• EXERCISE DETAILS: In the records below, the line with "i propri alunni." opens the range and the line with "Sicuramente sarebbe meglio, almeno" closes it; print that range exactly and nothing else.

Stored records
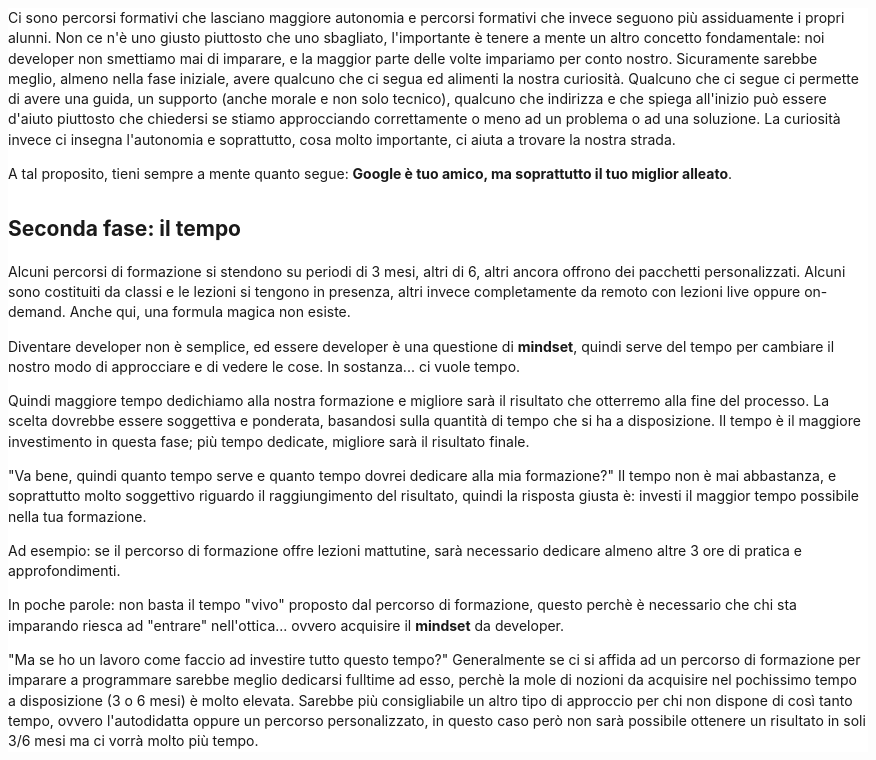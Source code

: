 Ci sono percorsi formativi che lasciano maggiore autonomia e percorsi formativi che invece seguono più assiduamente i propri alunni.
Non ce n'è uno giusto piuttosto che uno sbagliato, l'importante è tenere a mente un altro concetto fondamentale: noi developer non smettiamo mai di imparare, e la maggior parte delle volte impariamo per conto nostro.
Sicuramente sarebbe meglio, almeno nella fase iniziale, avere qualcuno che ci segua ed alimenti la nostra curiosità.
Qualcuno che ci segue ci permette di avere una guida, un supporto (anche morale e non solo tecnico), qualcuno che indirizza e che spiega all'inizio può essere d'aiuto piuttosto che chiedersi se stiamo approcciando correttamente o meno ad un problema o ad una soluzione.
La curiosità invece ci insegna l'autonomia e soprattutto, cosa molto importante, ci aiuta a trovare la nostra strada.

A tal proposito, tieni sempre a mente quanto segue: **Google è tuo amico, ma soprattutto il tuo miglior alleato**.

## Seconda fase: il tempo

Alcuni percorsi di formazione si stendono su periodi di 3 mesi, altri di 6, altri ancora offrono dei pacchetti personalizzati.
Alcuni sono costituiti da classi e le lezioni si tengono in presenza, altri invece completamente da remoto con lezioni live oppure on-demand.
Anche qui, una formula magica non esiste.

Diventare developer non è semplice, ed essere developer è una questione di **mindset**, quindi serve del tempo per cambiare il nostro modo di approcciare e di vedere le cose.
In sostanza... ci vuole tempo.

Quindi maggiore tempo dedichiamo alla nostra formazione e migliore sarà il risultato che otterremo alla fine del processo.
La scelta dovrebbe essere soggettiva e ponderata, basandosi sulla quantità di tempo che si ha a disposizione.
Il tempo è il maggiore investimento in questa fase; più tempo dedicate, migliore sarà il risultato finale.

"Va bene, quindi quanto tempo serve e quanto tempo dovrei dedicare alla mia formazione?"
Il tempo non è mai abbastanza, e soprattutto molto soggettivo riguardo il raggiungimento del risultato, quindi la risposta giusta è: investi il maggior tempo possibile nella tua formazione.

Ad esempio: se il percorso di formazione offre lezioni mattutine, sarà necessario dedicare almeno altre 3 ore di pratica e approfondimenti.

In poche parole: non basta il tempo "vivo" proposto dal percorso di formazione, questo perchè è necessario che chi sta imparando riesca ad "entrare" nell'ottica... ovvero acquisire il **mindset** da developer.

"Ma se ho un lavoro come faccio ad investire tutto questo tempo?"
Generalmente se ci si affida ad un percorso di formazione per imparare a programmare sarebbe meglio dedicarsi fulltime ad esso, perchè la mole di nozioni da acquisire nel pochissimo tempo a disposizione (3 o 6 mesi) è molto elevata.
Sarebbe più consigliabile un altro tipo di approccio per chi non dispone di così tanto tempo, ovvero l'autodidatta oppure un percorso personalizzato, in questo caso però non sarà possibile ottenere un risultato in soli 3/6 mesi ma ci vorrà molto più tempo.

• TASK OUTPUT:
: Ci sono percorsi formativi che lasciano maggiore autonomia e percorsi formativi che invece seguono più assiduamente i propri alunni.
Non ce n'è uno giusto piuttosto che uno sbagliato, l'importante è tenere a mente un altro concetto fondamentale: noi developer non smettiamo mai di imparare, e la maggior parte delle volte impariamo per conto nostro.
Sicuramente sarebbe meglio, almeno nella fase iniziale, avere qualcuno che ci segua ed alimenti la nostra curiosità.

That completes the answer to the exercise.